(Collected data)

○ ○ ○ ○

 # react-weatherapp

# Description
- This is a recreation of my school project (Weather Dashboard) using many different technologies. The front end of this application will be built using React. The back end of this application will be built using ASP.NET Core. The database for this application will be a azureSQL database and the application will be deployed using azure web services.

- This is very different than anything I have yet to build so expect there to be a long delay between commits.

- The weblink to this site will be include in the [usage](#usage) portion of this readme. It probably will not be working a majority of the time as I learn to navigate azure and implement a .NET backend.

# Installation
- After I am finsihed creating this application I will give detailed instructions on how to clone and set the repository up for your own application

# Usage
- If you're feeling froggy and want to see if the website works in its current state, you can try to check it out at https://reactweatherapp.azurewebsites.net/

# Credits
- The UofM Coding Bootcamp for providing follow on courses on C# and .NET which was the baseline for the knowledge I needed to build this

○ ○ ○ ○

> [What the exercise asks]:
Would you repeat each line above exactly as it stands?

> [Exercise output]:
 # react-weatherapp

# Description
- This is a recreation of my school project (Weather Dashboard) using many different technologies. The front end of this application will be built using React. The back end of this application will be built using ASP.NET Core. The database for this application will be a azureSQL database and the application will be deployed using azure web services.

- This is very different than anything I have yet to build so expect there to be a long delay between commits.

- The weblink to this site will be include in the [usage](#usage) portion of this readme. It probably will not be working a majority of the time as I learn to navigate azure and implement a .NET backend.

# Installation
- After I am finsihed creating this application I will give detailed instructions on how to clone and set the repository up for your own application

# Usage
- If you're feeling froggy and want to see if the website works in its current state, you can try to check it out at https://reactweatherapp.azurewebsites.net/

# Credits
- The UofM Coding Bootcamp for providing follow on courses on C# and .NET which was the baseline for the knowledge I needed to build this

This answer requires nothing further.